=== DATASET ===

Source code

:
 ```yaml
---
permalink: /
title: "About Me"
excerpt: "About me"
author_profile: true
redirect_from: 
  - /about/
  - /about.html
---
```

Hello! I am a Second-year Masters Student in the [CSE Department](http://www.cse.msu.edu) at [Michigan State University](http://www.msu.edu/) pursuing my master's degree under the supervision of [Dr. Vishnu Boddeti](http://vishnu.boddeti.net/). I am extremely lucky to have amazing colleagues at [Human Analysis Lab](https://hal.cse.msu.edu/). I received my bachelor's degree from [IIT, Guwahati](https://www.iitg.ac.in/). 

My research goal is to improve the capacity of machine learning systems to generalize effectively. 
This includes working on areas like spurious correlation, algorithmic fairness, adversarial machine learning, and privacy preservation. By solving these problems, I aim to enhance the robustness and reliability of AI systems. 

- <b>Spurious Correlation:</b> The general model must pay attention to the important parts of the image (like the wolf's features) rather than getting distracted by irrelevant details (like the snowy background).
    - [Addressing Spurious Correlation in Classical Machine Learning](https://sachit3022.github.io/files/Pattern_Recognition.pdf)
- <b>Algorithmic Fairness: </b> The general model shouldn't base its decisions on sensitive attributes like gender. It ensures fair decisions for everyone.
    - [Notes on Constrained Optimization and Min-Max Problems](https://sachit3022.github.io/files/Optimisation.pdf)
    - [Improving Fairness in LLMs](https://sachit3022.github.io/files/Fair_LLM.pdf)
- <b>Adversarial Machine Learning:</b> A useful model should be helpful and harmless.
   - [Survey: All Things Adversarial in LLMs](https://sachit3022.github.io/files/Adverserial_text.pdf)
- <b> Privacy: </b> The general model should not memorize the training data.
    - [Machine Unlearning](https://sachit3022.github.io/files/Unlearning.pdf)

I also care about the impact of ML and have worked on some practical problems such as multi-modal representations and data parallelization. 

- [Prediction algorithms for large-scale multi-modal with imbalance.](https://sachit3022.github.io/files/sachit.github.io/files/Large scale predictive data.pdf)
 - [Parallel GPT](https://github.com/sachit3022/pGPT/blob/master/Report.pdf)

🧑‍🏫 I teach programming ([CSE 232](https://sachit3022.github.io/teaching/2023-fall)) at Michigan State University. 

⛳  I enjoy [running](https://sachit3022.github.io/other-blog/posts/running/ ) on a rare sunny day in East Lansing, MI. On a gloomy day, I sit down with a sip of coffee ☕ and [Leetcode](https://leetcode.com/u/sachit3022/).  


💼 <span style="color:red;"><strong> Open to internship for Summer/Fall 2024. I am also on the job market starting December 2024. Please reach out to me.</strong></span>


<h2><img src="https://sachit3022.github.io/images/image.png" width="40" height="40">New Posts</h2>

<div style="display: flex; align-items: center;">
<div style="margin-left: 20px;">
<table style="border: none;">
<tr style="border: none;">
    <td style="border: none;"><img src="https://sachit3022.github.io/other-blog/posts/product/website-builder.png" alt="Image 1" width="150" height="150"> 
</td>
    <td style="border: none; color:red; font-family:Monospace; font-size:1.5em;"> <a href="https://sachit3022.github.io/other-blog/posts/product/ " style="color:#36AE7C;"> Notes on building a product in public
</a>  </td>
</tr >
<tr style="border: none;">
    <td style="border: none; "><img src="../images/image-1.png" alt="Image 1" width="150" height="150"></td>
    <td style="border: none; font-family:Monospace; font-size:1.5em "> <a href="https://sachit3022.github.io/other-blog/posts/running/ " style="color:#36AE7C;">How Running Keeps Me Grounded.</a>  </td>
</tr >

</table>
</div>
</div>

===

*WHAT TO PRODUCE*.
Output each record precisely as given.

*SOLVED EXERCISE*.
Source code

:
 ```yaml
---
permalink: /
title: "About Me"
excerpt: "About me"
author_profile: true
redirect_from: 
  - /about/
  - /about.html
---
```

Hello! I am a Second-year Masters Student in the [CSE Department](http://www.cse.msu.edu) at [Michigan State University](http://www.msu.edu/) pursuing my master's degree under the supervision of [Dr. Vishnu Boddeti](http://vishnu.boddeti.net/). I am extremely lucky to have amazing colleagues at [Human Analysis Lab](https://hal.cse.msu.edu/). I received my bachelor's degree from [IIT, Guwahati](https://www.iitg.ac.in/). 

My research goal is to improve the capacity of machine learning systems to generalize effectively. 
This includes working on areas like spurious correlation, algorithmic fairness, adversarial machine learning, and privacy preservation. By solving these problems, I aim to enhance the robustness and reliability of AI systems. 

- <b>Spurious Correlation:</b> The general model must pay attention to the important parts of the image (like the wolf's features) rather than getting distracted by irrelevant details (like the snowy background).
    - [Addressing Spurious Correlation in Classical Machine Learning](https://sachit3022.github.io/files/Pattern_Recognition.pdf)
- <b>Algorithmic Fairness: </b> The general model shouldn't base its decisions on sensitive attributes like gender. It ensures fair decisions for everyone.
    - [Notes on Constrained Optimization and Min-Max Problems](https://sachit3022.github.io/files/Optimisation.pdf)
    - [Improving Fairness in LLMs](https://sachit3022.github.io/files/Fair_LLM.pdf)
- <b>Adversarial Machine Learning:</b> A useful model should be helpful and harmless.
   - [Survey: All Things Adversarial in LLMs](https://sachit3022.github.io/files/Adverserial_text.pdf)
- <b> Privacy: </b> The general model should not memorize the training data.
    - [Machine Unlearning](https://sachit3022.github.io/files/Unlearning.pdf)

I also care about the impact of ML and have worked on some practical problems such as multi-modal representations and data parallelization. 

- [Prediction algorithms for large-scale multi-modal with imbalance.](https://sachit3022.github.io/files/sachit.github.io/files/Large scale predictive data.pdf)
 - [Parallel GPT](https://github.com/sachit3022/pGPT/blob/master/Report.pdf)

🧑‍🏫 I teach programming ([CSE 232](https://sachit3022.github.io/teaching/2023-fall)) at Michigan State University. 

⛳  I enjoy [running](https://sachit3022.github.io/other-blog/posts/running/ ) on a rare sunny day in East Lansing, MI. On a gloomy day, I sit down with a sip of coffee ☕ and [Leetcode](https://leetcode.com/u/sachit3022/).  


💼 <span style="color:red;"><strong> Open to internship for Summer/Fall 2024. I am also on the job market starting December 2024. Please reach out to me.</strong></span>


<h2><img src="https://sachit3022.github.io/images/image.png" width="40" height="40">New Posts</h2>

<div style="display: flex; align-items: center;">
<div style="margin-left: 20px;">
<table style="border: none;">
<tr style="border: none;">
    <td style="border: none;"><img src="https://sachit3022.github.io/other-blog/posts/product/website-builder.png" alt="Image 1" width="150" height="150"> 
</td>
    <td style="border: none; color:red; font-family:Monospace; font-size:1.5em;"> <a href="https://sachit3022.github.io/other-blog/posts/product/ " style="color:#36AE7C;"> Notes on building a product in public
</a>  </td>
</tr >
<tr style="border: none;">
    <td style="border: none; "><img src="../images/image-1.png" alt="Image 1" width="150" height="150"></td>
    <td style="border: none; font-family:Monospace; font-size:1.5em "> <a href="https://sachit3022.github.io/other-blog/posts/running/ " style="color:#36AE7C;">How Running Keeps Me Grounded.</a>  </td>
</tr >

</table>
</div>
</div>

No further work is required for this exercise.